Memore di quanto osservato da bambino documenta le abitudini di vita e le condizioni degli indio e dei contadini dell’America Latina e delle tribù in preda alle carestie in Africa. Sono il preludio a due progetti che vedono impegnato Salgado per oltre quindici anni: “La mano dell’uomo” (1994), racconto che testimonia la fine della manodopera industriale su larga scala, e nel 2000 “In cammino” e “Ritratti di bambini in cammino”, due libri che parlano dell’uomo e dei suoi spostamenti.
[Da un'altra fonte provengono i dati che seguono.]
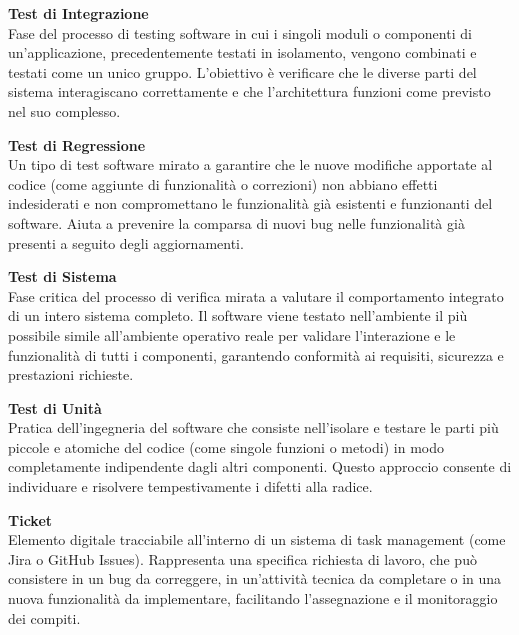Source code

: \documentclass[12pt, a4paper]{article}
\begin{document}
\noindent\hypertarget{test-di-integrazione}{\textbf{Test di Integrazione}} \\[0.1em]
Fase del processo di testing software in cui i singoli moduli o componenti di un'applicazione, precedentemente testati in isolamento, vengono combinati e testati come un unico gruppo. L'obiettivo è verificare che le diverse parti del sistema interagiscano correttamente e che l'architettura funzioni come previsto nel suo complesso.
\vspace{0.5cm}

\noindent\hypertarget{test-di-regressione}{\textbf{Test di Regressione}} \\[0.1em]
Un tipo di test software mirato a garantire che le nuove modifiche apportate al codice (come aggiunte di funzionalità o correzioni) non abbiano effetti indesiderati e non compromettano le funzionalità già esistenti e funzionanti del software. Aiuta a prevenire la comparsa di nuovi bug nelle funzionalità già presenti a seguito degli aggiornamenti.
\vspace{0.5cm}

\noindent\hypertarget{test-di-sistema}{\textbf{Test di Sistema}} \\[0.1em]
Fase critica del processo di verifica mirata a valutare il comportamento integrato di un intero sistema completo. Il software viene testato nell'ambiente il più possibile simile all'ambiente operativo reale per validare l'interazione e le funzionalità di tutti i componenti, garantendo conformità ai requisiti, sicurezza e prestazioni richieste.
\vspace{0.5cm}

\noindent\hypertarget{test-di-unita}{\textbf{Test di Unità}} \\[0.1em]
Pratica dell'ingegneria del software che consiste nell'isolare e testare le parti più piccole e atomiche del codice (come singole funzioni o metodi) in modo completamente indipendente dagli altri componenti. Questo approccio consente di individuare e risolvere tempestivamente i difetti alla radice.
\vspace{0.5cm}

\noindent\hypertarget{ticket}{\textbf{Ticket}} \\[0.1em]
Elemento digitale tracciabile all'interno di un sistema di task management (come Jira o GitHub Issues). Rappresenta una specifica richiesta di lavoro, che può consistere in un bug da correggere, in un'attività tecnica da completare o in una nuova funzionalità da implementare, facilitando l'assegnazione e il monitoraggio dei compiti.
\vspace{0.5cm}
\end{document}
Restando in tema biblico, un “Esodo”, che anticipa la “Genesi”.
Il percorso di Salgado sembra dirci che il destino dell’umanità sarà sempre quello di muoversi da un posto all’altro, con tutte le conquiste e le perdite del caso. Per fare sì che queste ultime si riducano è necessario che tutti gli esseri viventi (uomo in primis) vivano in stretto equilibrio con la natura che potrà essere conosciuta attraverso la tecnologia, ma mai imbrigliata, né tantomeno dominata. Basta osservare le immagini di Salgado per capire che sostituirsi a essa sarebbe soltanto una pia illusione.